§ WHAT YOU HAVE TO DO
In full and without alteration, reproduce every record.

§ DATA SUPPLIED
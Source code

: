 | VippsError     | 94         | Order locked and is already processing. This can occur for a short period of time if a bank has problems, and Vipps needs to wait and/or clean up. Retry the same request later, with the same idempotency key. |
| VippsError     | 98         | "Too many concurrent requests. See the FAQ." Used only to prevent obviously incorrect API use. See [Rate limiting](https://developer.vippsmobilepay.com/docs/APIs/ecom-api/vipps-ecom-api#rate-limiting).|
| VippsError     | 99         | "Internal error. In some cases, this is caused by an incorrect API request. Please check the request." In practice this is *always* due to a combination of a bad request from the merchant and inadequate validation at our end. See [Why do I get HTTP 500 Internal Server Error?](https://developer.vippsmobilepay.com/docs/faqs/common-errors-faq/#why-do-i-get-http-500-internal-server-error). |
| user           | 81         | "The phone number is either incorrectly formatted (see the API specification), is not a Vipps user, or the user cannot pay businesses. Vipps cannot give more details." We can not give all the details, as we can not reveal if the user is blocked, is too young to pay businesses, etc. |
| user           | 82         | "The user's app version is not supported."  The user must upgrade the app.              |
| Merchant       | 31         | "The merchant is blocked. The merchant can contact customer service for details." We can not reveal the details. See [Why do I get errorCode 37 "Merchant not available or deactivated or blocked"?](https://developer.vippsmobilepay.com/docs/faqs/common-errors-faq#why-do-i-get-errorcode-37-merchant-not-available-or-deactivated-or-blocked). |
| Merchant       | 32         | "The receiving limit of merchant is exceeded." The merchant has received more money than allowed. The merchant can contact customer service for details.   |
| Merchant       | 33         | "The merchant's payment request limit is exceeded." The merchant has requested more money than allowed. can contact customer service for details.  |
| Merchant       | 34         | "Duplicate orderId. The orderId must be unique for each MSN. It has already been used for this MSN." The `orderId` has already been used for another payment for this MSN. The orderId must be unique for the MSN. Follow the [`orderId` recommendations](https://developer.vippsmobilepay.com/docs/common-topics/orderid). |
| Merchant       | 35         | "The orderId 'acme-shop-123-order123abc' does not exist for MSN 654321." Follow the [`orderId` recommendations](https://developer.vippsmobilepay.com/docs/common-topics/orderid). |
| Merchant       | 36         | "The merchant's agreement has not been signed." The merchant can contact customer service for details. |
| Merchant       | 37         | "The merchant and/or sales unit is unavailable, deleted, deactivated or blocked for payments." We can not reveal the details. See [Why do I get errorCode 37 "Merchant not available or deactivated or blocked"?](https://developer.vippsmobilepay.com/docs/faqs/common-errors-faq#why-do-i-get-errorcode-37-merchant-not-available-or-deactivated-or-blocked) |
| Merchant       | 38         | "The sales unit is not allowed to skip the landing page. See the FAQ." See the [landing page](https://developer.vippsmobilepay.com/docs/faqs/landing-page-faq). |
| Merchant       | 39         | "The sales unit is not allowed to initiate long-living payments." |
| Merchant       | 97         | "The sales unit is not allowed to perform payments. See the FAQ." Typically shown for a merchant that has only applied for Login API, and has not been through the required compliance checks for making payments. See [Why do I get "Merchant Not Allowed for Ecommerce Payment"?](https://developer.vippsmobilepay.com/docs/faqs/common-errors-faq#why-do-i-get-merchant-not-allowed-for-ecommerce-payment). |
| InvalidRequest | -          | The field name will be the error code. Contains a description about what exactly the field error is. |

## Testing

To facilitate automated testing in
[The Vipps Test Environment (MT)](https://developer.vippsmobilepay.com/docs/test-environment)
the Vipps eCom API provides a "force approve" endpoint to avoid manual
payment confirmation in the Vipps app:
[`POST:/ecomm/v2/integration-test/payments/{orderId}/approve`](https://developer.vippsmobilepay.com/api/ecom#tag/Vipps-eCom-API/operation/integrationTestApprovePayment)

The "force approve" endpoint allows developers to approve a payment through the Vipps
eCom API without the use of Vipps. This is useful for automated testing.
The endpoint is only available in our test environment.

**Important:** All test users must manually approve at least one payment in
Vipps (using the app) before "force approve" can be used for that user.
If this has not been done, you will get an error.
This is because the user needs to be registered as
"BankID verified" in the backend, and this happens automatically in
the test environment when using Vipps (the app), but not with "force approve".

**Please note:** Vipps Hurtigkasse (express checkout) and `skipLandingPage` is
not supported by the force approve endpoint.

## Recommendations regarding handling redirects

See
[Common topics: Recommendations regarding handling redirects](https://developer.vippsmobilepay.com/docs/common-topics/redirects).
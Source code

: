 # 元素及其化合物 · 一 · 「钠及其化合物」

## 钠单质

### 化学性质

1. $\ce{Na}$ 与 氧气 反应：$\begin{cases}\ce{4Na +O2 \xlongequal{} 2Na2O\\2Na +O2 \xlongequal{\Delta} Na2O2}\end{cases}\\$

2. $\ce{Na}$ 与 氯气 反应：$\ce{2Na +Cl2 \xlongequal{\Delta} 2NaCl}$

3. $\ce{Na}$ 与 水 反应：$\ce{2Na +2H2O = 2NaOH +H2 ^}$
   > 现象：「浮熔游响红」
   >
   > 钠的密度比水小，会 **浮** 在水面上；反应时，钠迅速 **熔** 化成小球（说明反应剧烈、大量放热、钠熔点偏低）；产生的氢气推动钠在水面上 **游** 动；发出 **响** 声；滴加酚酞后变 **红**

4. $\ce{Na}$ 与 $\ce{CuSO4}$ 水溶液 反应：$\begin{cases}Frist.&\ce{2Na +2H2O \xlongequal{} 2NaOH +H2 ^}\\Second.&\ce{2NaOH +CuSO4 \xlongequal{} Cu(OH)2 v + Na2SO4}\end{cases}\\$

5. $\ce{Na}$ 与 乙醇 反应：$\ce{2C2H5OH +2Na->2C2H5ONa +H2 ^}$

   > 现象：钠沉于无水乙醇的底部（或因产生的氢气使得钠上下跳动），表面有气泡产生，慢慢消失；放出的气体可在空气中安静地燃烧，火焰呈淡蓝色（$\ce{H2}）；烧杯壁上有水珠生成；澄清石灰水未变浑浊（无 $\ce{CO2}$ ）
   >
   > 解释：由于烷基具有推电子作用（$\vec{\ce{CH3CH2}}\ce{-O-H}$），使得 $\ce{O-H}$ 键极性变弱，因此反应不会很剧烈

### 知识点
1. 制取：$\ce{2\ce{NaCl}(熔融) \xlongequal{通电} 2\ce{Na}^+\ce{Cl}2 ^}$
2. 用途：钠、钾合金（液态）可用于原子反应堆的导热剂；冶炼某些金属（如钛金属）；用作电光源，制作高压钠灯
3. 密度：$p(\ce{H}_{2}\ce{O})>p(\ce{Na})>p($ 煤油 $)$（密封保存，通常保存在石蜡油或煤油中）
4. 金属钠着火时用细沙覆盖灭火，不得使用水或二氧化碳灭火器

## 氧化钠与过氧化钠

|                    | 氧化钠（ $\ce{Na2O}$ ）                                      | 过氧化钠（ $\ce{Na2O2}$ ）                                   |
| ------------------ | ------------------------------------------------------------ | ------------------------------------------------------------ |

§ RESPONSE TO THE EXERCISE
Source code

: | VippsError     | 94         | Order locked and is already processing. This can occur for a short period of time if a bank has problems, and Vipps needs to wait and/or clean up. Retry the same request later, with the same idempotency key. |
| VippsError     | 98         | "Too many concurrent requests. See the FAQ." Used only to prevent obviously incorrect API use. See [Rate limiting](https://developer.vippsmobilepay.com/docs/APIs/ecom-api/vipps-ecom-api#rate-limiting).|
| VippsError     | 99         | "Internal error. In some cases, this is caused by an incorrect API request. Please check the request." In practice this is *always* due to a combination of a bad request from the merchant and inadequate validation at our end. See [Why do I get HTTP 500 Internal Server Error?](https://developer.vippsmobilepay.com/docs/faqs/common-errors-faq/#why-do-i-get-http-500-internal-server-error). |
| user           | 81         | "The phone number is either incorrectly formatted (see the API specification), is not a Vipps user, or the user cannot pay businesses. Vipps cannot give more details." We can not give all the details, as we can not reveal if the user is blocked, is too young to pay businesses, etc. |
| user           | 82         | "The user's app version is not supported."  The user must upgrade the app.              |
| Merchant       | 31         | "The merchant is blocked. The merchant can contact customer service for details." We can not reveal the details. See [Why do I get errorCode 37 "Merchant not available or deactivated or blocked"?](https://developer.vippsmobilepay.com/docs/faqs/common-errors-faq#why-do-i-get-errorcode-37-merchant-not-available-or-deactivated-or-blocked). |
| Merchant       | 32         | "The receiving limit of merchant is exceeded." The merchant has received more money than allowed. The merchant can contact customer service for details.   |
| Merchant       | 33         | "The merchant's payment request limit is exceeded." The merchant has requested more money than allowed. can contact customer service for details.  |
| Merchant       | 34         | "Duplicate orderId. The orderId must be unique for each MSN. It has already been used for this MSN." The `orderId` has already been used for another payment for this MSN. The orderId must be unique for the MSN. Follow the [`orderId` recommendations](https://developer.vippsmobilepay.com/docs/common-topics/orderid). |
| Merchant       | 35         | "The orderId 'acme-shop-123-order123abc' does not exist for MSN 654321." Follow the [`orderId` recommendations](https://developer.vippsmobilepay.com/docs/common-topics/orderid). |
| Merchant       | 36         | "The merchant's agreement has not been signed." The merchant can contact customer service for details. |
| Merchant       | 37         | "The merchant and/or sales unit is unavailable, deleted, deactivated or blocked for payments." We can not reveal the details. See [Why do I get errorCode 37 "Merchant not available or deactivated or blocked"?](https://developer.vippsmobilepay.com/docs/faqs/common-errors-faq#why-do-i-get-errorcode-37-merchant-not-available-or-deactivated-or-blocked) |
| Merchant       | 38         | "The sales unit is not allowed to skip the landing page. See the FAQ." See the [landing page](https://developer.vippsmobilepay.com/docs/faqs/landing-page-faq). |
| Merchant       | 39         | "The sales unit is not allowed to initiate long-living payments." |
| Merchant       | 97         | "The sales unit is not allowed to perform payments. See the FAQ." Typically shown for a merchant that has only applied for Login API, and has not been through the required compliance checks for making payments. See [Why do I get "Merchant Not Allowed for Ecommerce Payment"?](https://developer.vippsmobilepay.com/docs/faqs/common-errors-faq#why-do-i-get-merchant-not-allowed-for-ecommerce-payment). |
| InvalidRequest | -          | The field name will be the error code. Contains a description about what exactly the field error is. |

## Testing

To facilitate automated testing in
[The Vipps Test Environment (MT)](https://developer.vippsmobilepay.com/docs/test-environment)
the Vipps eCom API provides a "force approve" endpoint to avoid manual
payment confirmation in the Vipps app:
[`POST:/ecomm/v2/integration-test/payments/{orderId}/approve`](https://developer.vippsmobilepay.com/api/ecom#tag/Vipps-eCom-API/operation/integrationTestApprovePayment)

The "force approve" endpoint allows developers to approve a payment through the Vipps
eCom API without the use of Vipps. This is useful for automated testing.
The endpoint is only available in our test environment.

**Important:** All test users must manually approve at least one payment in
Vipps (using the app) before "force approve" can be used for that user.
If this has not been done, you will get an error.
This is because the user needs to be registered as
"BankID verified" in the backend, and this happens automatically in
the test environment when using Vipps (the app), but not with "force approve".

**Please note:** Vipps Hurtigkasse (express checkout) and `skipLandingPage` is
not supported by the force approve endpoint.

## Recommendations regarding handling redirects

See
[Common topics: Recommendations regarding handling redirects](https://developer.vippsmobilepay.com/docs/common-topics/redirects).
Source code

: # 元素及其化合物 · 一 · 「钠及其化合物」

## 钠单质

### 化学性质

1. $\ce{Na}$ 与 氧气 反应：$\begin{cases}\ce{4Na +O2 \xlongequal{} 2Na2O\\2Na +O2 \xlongequal{\Delta} Na2O2}\end{cases}\\$

2. $\ce{Na}$ 与 氯气 反应：$\ce{2Na +Cl2 \xlongequal{\Delta} 2NaCl}$

3. $\ce{Na}$ 与 水 反应：$\ce{2Na +2H2O = 2NaOH +H2 ^}$
   > 现象：「浮熔游响红」
   >
   > 钠的密度比水小，会 **浮** 在水面上；反应时，钠迅速 **熔** 化成小球（说明反应剧烈、大量放热、钠熔点偏低）；产生的氢气推动钠在水面上 **游** 动；发出 **响** 声；滴加酚酞后变 **红**

4. $\ce{Na}$ 与 $\ce{CuSO4}$ 水溶液 反应：$\begin{cases}Frist.&\ce{2Na +2H2O \xlongequal{} 2NaOH +H2 ^}\\Second.&\ce{2NaOH +CuSO4 \xlongequal{} Cu(OH)2 v + Na2SO4}\end{cases}\\$

5. $\ce{Na}$ 与 乙醇 反应：$\ce{2C2H5OH +2Na->2C2H5ONa +H2 ^}$

   > 现象：钠沉于无水乙醇的底部（或因产生的氢气使得钠上下跳动），表面有气泡产生，慢慢消失；放出的气体可在空气中安静地燃烧，火焰呈淡蓝色（$\ce{H2}）；烧杯壁上有水珠生成；澄清石灰水未变浑浊（无 $\ce{CO2}$ ）
   >
   > 解释：由于烷基具有推电子作用（$\vec{\ce{CH3CH2}}\ce{-O-H}$），使得 $\ce{O-H}$ 键极性变弱，因此反应不会很剧烈

### 知识点
1. 制取：$\ce{2\ce{NaCl}(熔融) \xlongequal{通电} 2\ce{Na}^+\ce{Cl}2 ^}$
2. 用途：钠、钾合金（液态）可用于原子反应堆的导热剂；冶炼某些金属（如钛金属）；用作电光源，制作高压钠灯
3. 密度：$p(\ce{H}_{2}\ce{O})>p(\ce{Na})>p($ 煤油 $)$（密封保存，通常保存在石蜡油或煤油中）
4. 金属钠着火时用细沙覆盖灭火，不得使用水或二氧化碳灭火器

## 氧化钠与过氧化钠

|                    | 氧化钠（ $\ce{Na2O}$ ）                                      | 过氧化钠（ $\ce{Na2O2}$ ）                                   |
| ------------------ | ------------------------------------------------------------ | ------------------------------------------------------------ |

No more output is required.